While the period of the attack flow is close to the period of the TCP timer, the cross-correlation between the actual attack flow and the simulated attack flow rises sharply.

4.4. Real Environment Test

In this study, we experiment on more than 4 million DNS messages of BAIDU from regular sources. Figure 12 shows that data cleaning was performed. The curve dropped fast and stabilize at a value. It shows that some packets in the data flow are filtered. By monitoring the cross-correlation between them, the IP packets with the highest cross-correlation with the attack signals are canceled.

As shown in the Figure 12, as the packets are entered, the number of filtered packets increases. At the same time, the number of remaining packets in the flow decreases. After one million input packets enter, the proportion of packets received by the system dropped to less than 99 percent. However, after three million input packets enter, the proportion of packets received by the system is still higher than 97 percent. By comparing the input flow and output flow, we can find that data is filtered. At the beginning, the curve will drop faster and then stabilize at a value.

After cleaning, it can be clearly seen that some packets in the data stream are filtered. On the one hand, because the proportion of attacker in the actual flow cannot be known, the efficiency of flow cleaning cannot be determined. On the other hand, the experiment can show that this method has filtering and cleaning effects for attack flow actually.

5. Conclusions

In the study, we place the server’s historical data throughout the time domain so that the flow data is treated as a finite signal in the time domain. Through the time attribute of the TCP flow, we directly construct the appropriate simulated attack flow signal according to the system related settings. The proposed simulated attack flow signal has the characteristics of periodic, lower maximum, and normal fragment flow.

We compare the simulated attack flow with Gaussian white noise, single-door function, and actual attack flow. We find that they cannot be distinguished by the value of the time domain. Then we calculate the cross-correlation in the time domain. The cross-correlation coefficient between the simulated attack flow and the actual attack flow is high and the cross-correlation coefficient with the other two signals is low. It helps us to distinguish the attack flow from the normal users.

We carried out the Fourier transform of the three signals to obtain their representation in the frequency domain. We calculate the frequency domain functions of these three signals and can also obtain the correlation coefficient. Then we can get the same conclusion in the frequency domain and time domain. When multiple signals are superimposed, the system will get a mathematical mean of the cross-correlation coefficients of single signals. It shows that when users use linear superposition of these two flows, the method can effectively distinguish between the normal users and the attackers.

We also test the method in real environment.
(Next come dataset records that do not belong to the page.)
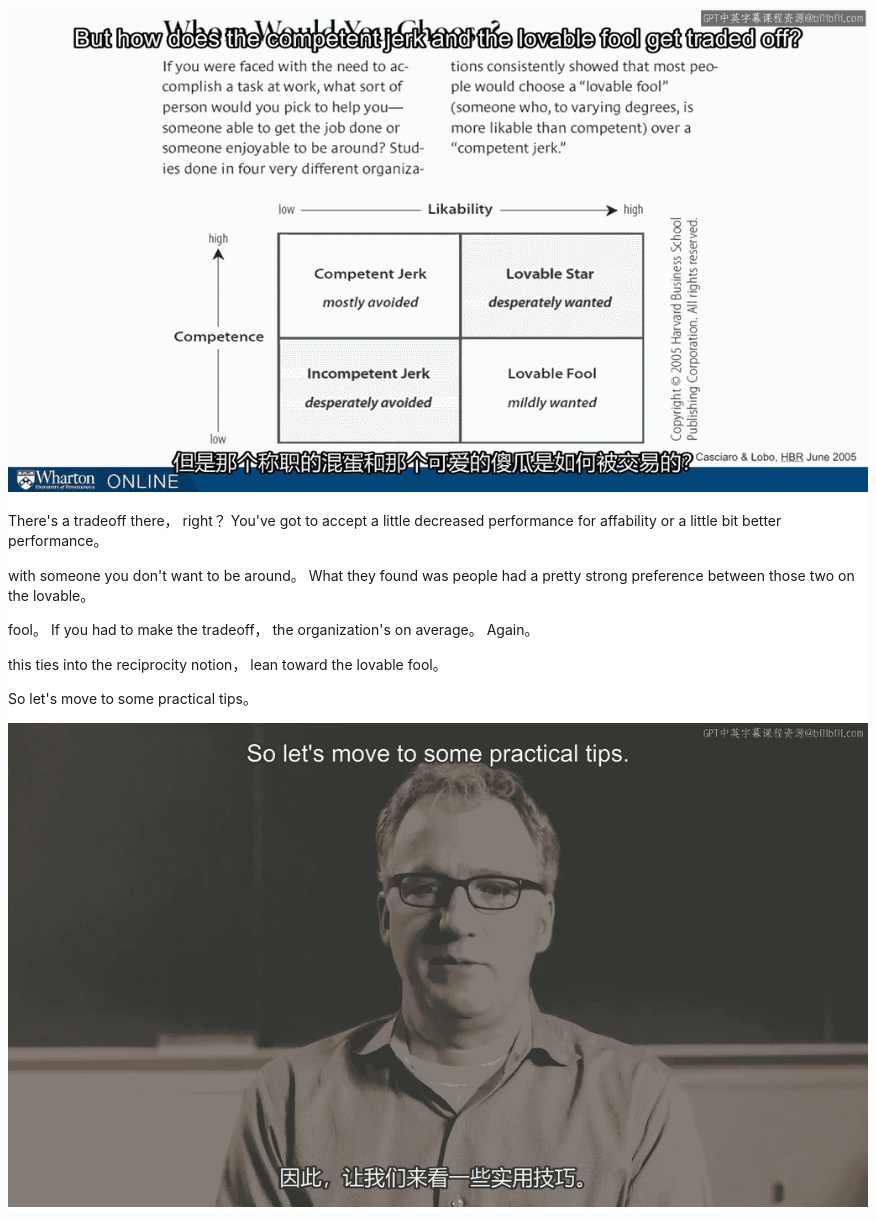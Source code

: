 ![](img/a9553cbbd864a9b2a98503bca288abad_25.png)

 There's a tradeoff there， right？ You've got to accept a little decreased performance for affability or a little bit better performance。

 with someone you don't want to be around。 What they found was people had a pretty strong preference between those two on the lovable。

 fool。 If you had to make the tradeoff， the organization's on average。 Again。

 this ties into the reciprocity notion， lean toward the lovable fool。

 So let's move to some practical tips。

![](img/a9553cbbd864a9b2a98503bca288abad_27.png)
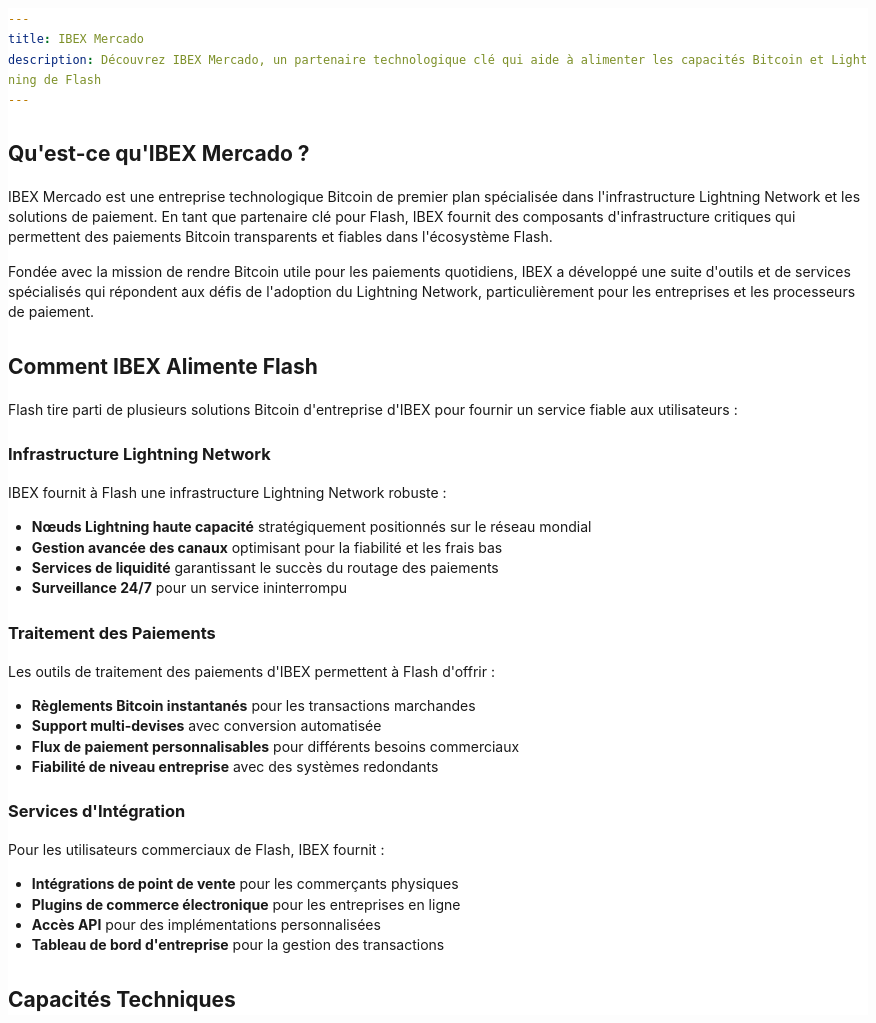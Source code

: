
 ```yaml
---
title: IBEX Mercado
description: Découvrez IBEX Mercado, un partenaire technologique clé qui aide à alimenter les capacités Bitcoin et Lightning de Flash
---
```


## Qu'est-ce qu'IBEX Mercado ?

IBEX Mercado est une entreprise technologique Bitcoin de premier plan spécialisée dans l'infrastructure Lightning Network et les solutions de paiement. En tant que partenaire clé pour Flash, IBEX fournit des composants d'infrastructure critiques qui permettent des paiements Bitcoin transparents et fiables dans l'écosystème Flash.

Fondée avec la mission de rendre Bitcoin utile pour les paiements quotidiens, IBEX a développé une suite d'outils et de services spécialisés qui répondent aux défis de l'adoption du Lightning Network, particulièrement pour les entreprises et les processeurs de paiement.

## Comment IBEX Alimente Flash

Flash tire parti de plusieurs solutions Bitcoin d'entreprise d'IBEX pour fournir un service fiable aux utilisateurs :

### Infrastructure Lightning Network

IBEX fournit à Flash une infrastructure Lightning Network robuste :

- **Nœuds Lightning haute capacité** stratégiquement positionnés sur le réseau mondial
- **Gestion avancée des canaux** optimisant pour la fiabilité et les frais bas
- **Services de liquidité** garantissant le succès du routage des paiements
- **Surveillance 24/7** pour un service ininterrompu

### Traitement des Paiements

Les outils de traitement des paiements d'IBEX permettent à Flash d'offrir :

- **Règlements Bitcoin instantanés** pour les transactions marchandes
- **Support multi-devises** avec conversion automatisée
- **Flux de paiement personnalisables** pour différents besoins commerciaux
- **Fiabilité de niveau entreprise** avec des systèmes redondants

### Services d'Intégration

Pour les utilisateurs commerciaux de Flash, IBEX fournit :

- **Intégrations de point de vente** pour les commerçants physiques
- **Plugins de commerce électronique** pour les entreprises en ligne
- **Accès API** pour des implémentations personnalisées
- **Tableau de bord d'entreprise** pour la gestion des transactions

## Capacités Techniques
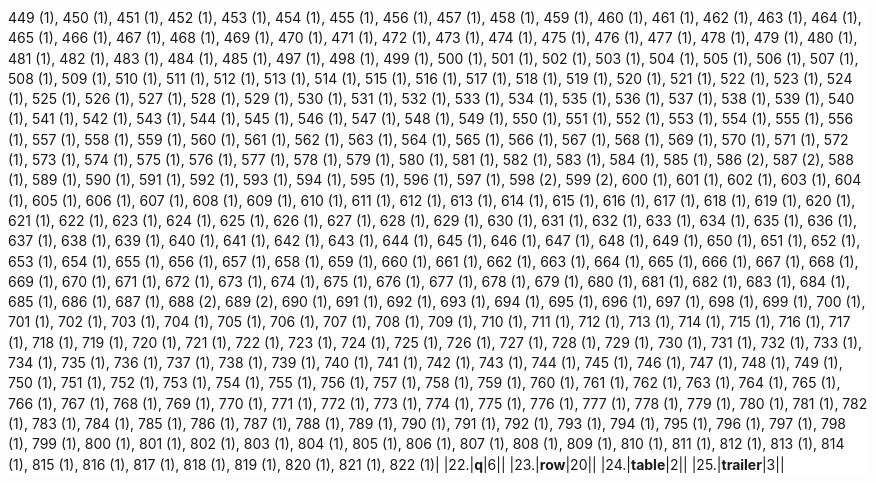 449 (1), 450 (1), 451 (1), 452 (1), 453 (1), 454 (1), 455 (1), 456 (1), 457 (1), 458 (1), 459 (1), 460 (1), 461 (1), 462 (1), 463 (1), 464 (1), 465 (1), 466 (1), 467 (1), 468 (1), 469 (1), 470 (1), 471 (1), 472 (1), 473 (1), 474 (1), 475 (1), 476 (1), 477 (1), 478 (1), 479 (1), 480 (1), 481 (1), 482 (1), 483 (1), 484 (1), 485 (1), 497 (1), 498 (1), 499 (1), 500 (1), 501 (1), 502 (1), 503 (1), 504 (1), 505 (1), 506 (1), 507 (1), 508 (1), 509 (1), 510 (1), 511 (1), 512 (1), 513 (1), 514 (1), 515 (1), 516 (1), 517 (1), 518 (1), 519 (1), 520 (1), 521 (1), 522 (1), 523 (1), 524 (1), 525 (1), 526 (1), 527 (1), 528 (1), 529 (1), 530 (1), 531 (1), 532 (1), 533 (1), 534 (1), 535 (1), 536 (1), 537 (1), 538 (1), 539 (1), 540 (1), 541 (1), 542 (1), 543 (1), 544 (1), 545 (1), 546 (1), 547 (1), 548 (1), 549 (1), 550 (1), 551 (1), 552 (1), 553 (1), 554 (1), 555 (1), 556 (1), 557 (1), 558 (1), 559 (1), 560 (1), 561 (1), 562 (1), 563 (1), 564 (1), 565 (1), 566 (1), 567 (1), 568 (1), 569 (1), 570 (1), 571 (1), 572 (1), 573 (1), 574 (1), 575 (1), 576 (1), 577 (1), 578 (1), 579 (1), 580 (1), 581 (1), 582 (1), 583 (1), 584 (1), 585 (1), 586 (2), 587 (2), 588 (1), 589 (1), 590 (1), 591 (1), 592 (1), 593 (1), 594 (1), 595 (1), 596 (1), 597 (1), 598 (2), 599 (2), 600 (1), 601 (1), 602 (1), 603 (1), 604 (1), 605 (1), 606 (1), 607 (1), 608 (1), 609 (1), 610 (1), 611 (1), 612 (1), 613 (1), 614 (1), 615 (1), 616 (1), 617 (1), 618 (1), 619 (1), 620 (1), 621 (1), 622 (1), 623 (1), 624 (1), 625 (1), 626 (1), 627 (1), 628 (1), 629 (1), 630 (1), 631 (1), 632 (1), 633 (1), 634 (1), 635 (1), 636 (1), 637 (1), 638 (1), 639 (1), 640 (1), 641 (1), 642 (1), 643 (1), 644 (1), 645 (1), 646 (1), 647 (1), 648 (1), 649 (1), 650 (1), 651 (1), 652 (1), 653 (1), 654 (1), 655 (1), 656 (1), 657 (1), 658 (1), 659 (1), 660 (1), 661 (1), 662 (1), 663 (1), 664 (1), 665 (1), 666 (1), 667 (1), 668 (1), 669 (1), 670 (1), 671 (1), 672 (1), 673 (1), 674 (1), 675 (1), 676 (1), 677 (1), 678 (1), 679 (1), 680 (1), 681 (1), 682 (1), 683 (1), 684 (1), 685 (1), 686 (1), 687 (1), 688 (2), 689 (2), 690 (1), 691 (1), 692 (1), 693 (1), 694 (1), 695 (1), 696 (1), 697 (1), 698 (1), 699 (1), 700 (1), 701 (1), 702 (1), 703 (1), 704 (1), 705 (1), 706 (1), 707 (1), 708 (1), 709 (1), 710 (1), 711 (1), 712 (1), 713 (1), 714 (1), 715 (1), 716 (1), 717 (1), 718 (1), 719 (1), 720 (1), 721 (1), 722 (1), 723 (1), 724 (1), 725 (1), 726 (1), 727 (1), 728 (1), 729 (1), 730 (1), 731 (1), 732 (1), 733 (1), 734 (1), 735 (1), 736 (1), 737 (1), 738 (1), 739 (1), 740 (1), 741 (1), 742 (1), 743 (1), 744 (1), 745 (1), 746 (1), 747 (1), 748 (1), 749 (1), 750 (1), 751 (1), 752 (1), 753 (1), 754 (1), 755 (1), 756 (1), 757 (1), 758 (1), 759 (1), 760 (1), 761 (1), 762 (1), 763 (1), 764 (1), 765 (1), 766 (1), 767 (1), 768 (1), 769 (1), 770 (1), 771 (1), 772 (1), 773 (1), 774 (1), 775 (1), 776 (1), 777 (1), 778 (1), 779 (1), 780 (1), 781 (1), 782 (1), 783 (1), 784 (1), 785 (1), 786 (1), 787 (1), 788 (1), 789 (1), 790 (1), 791 (1), 792 (1), 793 (1), 794 (1), 795 (1), 796 (1), 797 (1), 798 (1), 799 (1), 800 (1), 801 (1), 802 (1), 803 (1), 804 (1), 805 (1), 806 (1), 807 (1), 808 (1), 809 (1), 810 (1), 811 (1), 812 (1), 813 (1), 814 (1), 815 (1), 816 (1), 817 (1), 818 (1), 819 (1), 820 (1), 821 (1), 822 (1)|
|22.|__q__|6||
|23.|__row__|20||
|24.|__table__|2||
|25.|__trailer__|3||
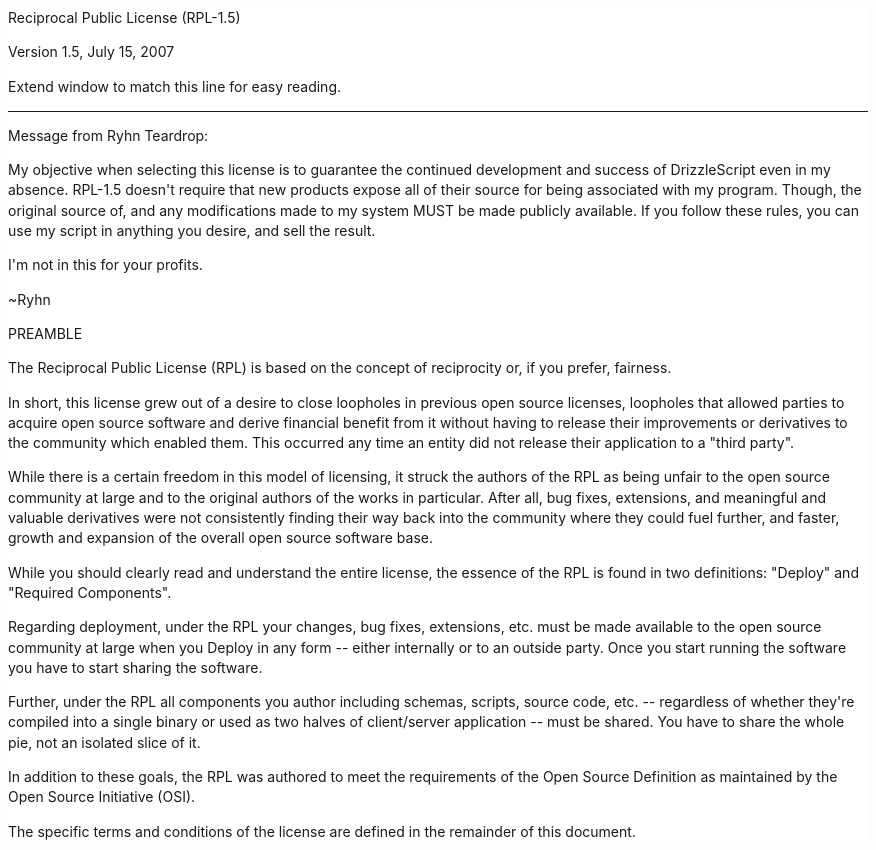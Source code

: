 Reciprocal Public License (RPL-1.5)

Version 1.5, July 15, 2007

Extend window to match this line for easy reading.
________________________________________________________________________________________________________________

Message from Ryhn Teardrop:

My objective when selecting this license is to guarantee the continued development
and success of DrizzleScript even in my absence. RPL-1.5 doesn't require that new products expose all of 
their source for being associated with my program. Though, the original source of, and any modifications made
to my system MUST be made publicly available. If you follow these rules, you can use my script in anything
you desire, and sell the result.

I'm not in this for your profits.

~Ryhn

PREAMBLE

The Reciprocal Public License (RPL) is based on the concept of reciprocity or,
if you prefer, fairness.

In short, this license grew out of a desire to close loopholes in previous open
source licenses, loopholes that allowed parties to acquire open source software
and derive financial benefit from it without having to release their
improvements or derivatives to the community which enabled them. This occurred
any time an entity did not release their application to a "third party".

While there is a certain freedom in this model of licensing, it struck the
authors of the RPL as being unfair to the open source community at large and to
the original authors of the works in particular. After all, bug fixes,
extensions, and meaningful and valuable derivatives were not consistently
finding their way back into the community where they could fuel further, and
faster, growth and expansion of the overall open source software base.

While you should clearly read and understand the entire license, the essence of
the RPL is found in two definitions: "Deploy" and "Required Components".

Regarding deployment, under the RPL your changes, bug fixes, extensions, etc.
must be made available to the open source community at large when you Deploy in
any form -- either internally or to an outside party. Once you start running
the software you have to start sharing the software.

Further, under the RPL all components you author including schemas, scripts,
source code, etc. -- regardless of whether they're compiled into a single
binary or used as two halves of client/server application -- must be shared.
You have to share the whole pie, not an isolated slice of it.

In addition to these goals, the RPL was authored to meet the requirements of
the Open Source Definition as maintained by the Open Source Initiative (OSI).

The specific terms and conditions of the license are defined in the remainder
of this document.
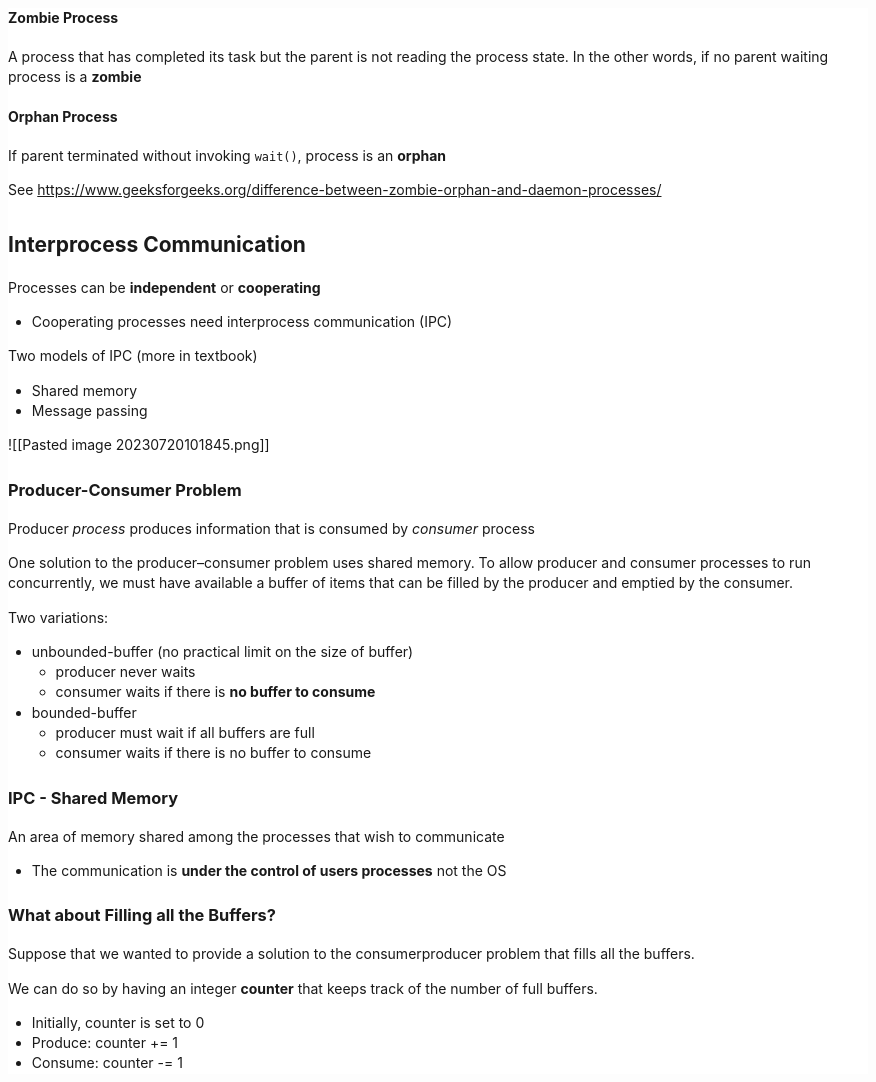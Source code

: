 #### Zombie Process

A process that has completed its task but the parent is not reading the process state. In the other words, if no parent waiting process is a **zombie**

#### Orphan Process

If parent terminated without invoking `wait()`, process is an **orphan**

See <https://www.geeksforgeeks.org/difference-between-zombie-orphan-and-daemon-processes/>

## Interprocess Communication

Processes can be **independent** or **cooperating**

- Cooperating processes need interprocess communication (IPC)

Two models of IPC (more in textbook)

- Shared memory
- Message passing

![[Pasted image 20230720101845.png]]

### Producer-Consumer Problem

Producer _process_ produces information that is consumed by _consumer_ process

One solution to the producer–consumer problem uses shared memory.
To allow producer and consumer processes to run concurrently, we must have available a buffer of items that can be filled by the producer and emptied by the consumer.

Two variations:

- unbounded-buffer (no practical limit on the size of buffer)
	- producer never waits
	- consumer waits if there is **no buffer to consume**
- bounded-buffer
	- producer must wait if all buffers are full
	- consumer waits if there is no buffer to consume

### IPC - Shared Memory

An area of memory shared among the processes that wish to communicate

- The communication is **under the control of users processes** not the OS

### What about Filling all the Buffers?

Suppose that we wanted to provide a solution to the consumerproducer problem that fills all the buffers.

We can do so by having an integer **counter** that keeps track of the number of full buffers.

- Initially, counter is set to 0
- Produce: counter += 1
- Consume: counter -= 1
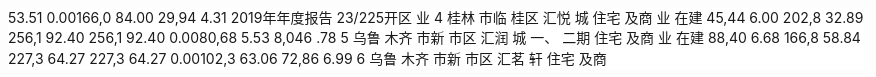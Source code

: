 53.51
0.00166,0
84.00
29,94
4.31
2019年年度报告
23/225开区
业
4
桂林
市临
桂区
汇悦
城
住宅
及商
业
在建
45,44
6.00
202,8
32.89
256,1
92.40
256,1
92.40
0.0080,68
5.53
8,046
.78
5
乌鲁
木齐
市新
市区
汇润
城
一、
二期
住宅
及商
业
在建
88,40
6.68
166,8
58.84
227,3
64.27
227,3
64.27
0.00102,3
63.06
72,86
6.99
6
乌鲁
木齐
市新
市区
汇茗
轩
住宅
及商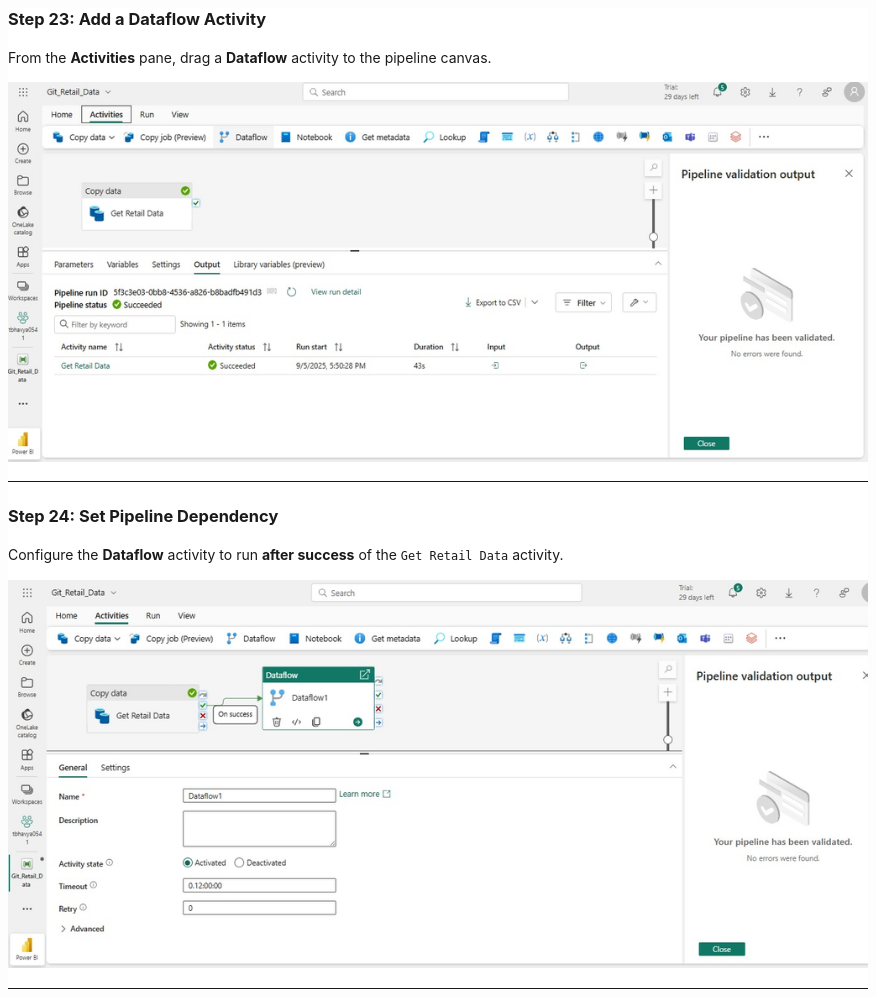 ### Step 23: Add a Dataflow Activity  
From the **Activities** pane, drag a **Dataflow** activity to the pipeline canvas.  

![Step 24](https://github.com/Tungana-Bhavya/MICROSOFT_FABRIC_BOOTCAMP/blob/main/DATAFLOWGEN2/PIPELINE/FILES/23.jpg)

---

### Step 24: Set Pipeline Dependency  
Configure the **Dataflow** activity to run **after success** of the `Get Retail Data` activity.  

![Step 25](https://github.com/Tungana-Bhavya/MICROSOFT_FABRIC_BOOTCAMP/blob/main/DATAFLOWGEN2/PIPELINE/FILES/24.jpg)

---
As shown in the test, attacker is continuously filtered while flow is stabilized at a normal value without affecting normal users.

Data Availability

The test data used to support the findings of this study have not been made available because these data belong to the ISP (Internet Service Provider).

Conflicts of Interest

The authors declare that they have no conflicts of interest.

Acknowledgments

This work is supported by the National Natural Science Foundation of China (61571290, 61831007, and 61431008), National Key Research and Development Program of China (2017YFB0802900, 2017YFB0802300, and 2018YFB0803503), the NSFC Zhejiang Joint Fund for the Integration of Industrialization and Informationization under grant (U1509219), Shanghai Municipal Science and Technology Project under grants (16511102605, 16DZ1200702), Information Network Security Key Laboratory of the Ministry of Public Security Open Project Support (C18611), and NSF grants 1652669 and 1539047.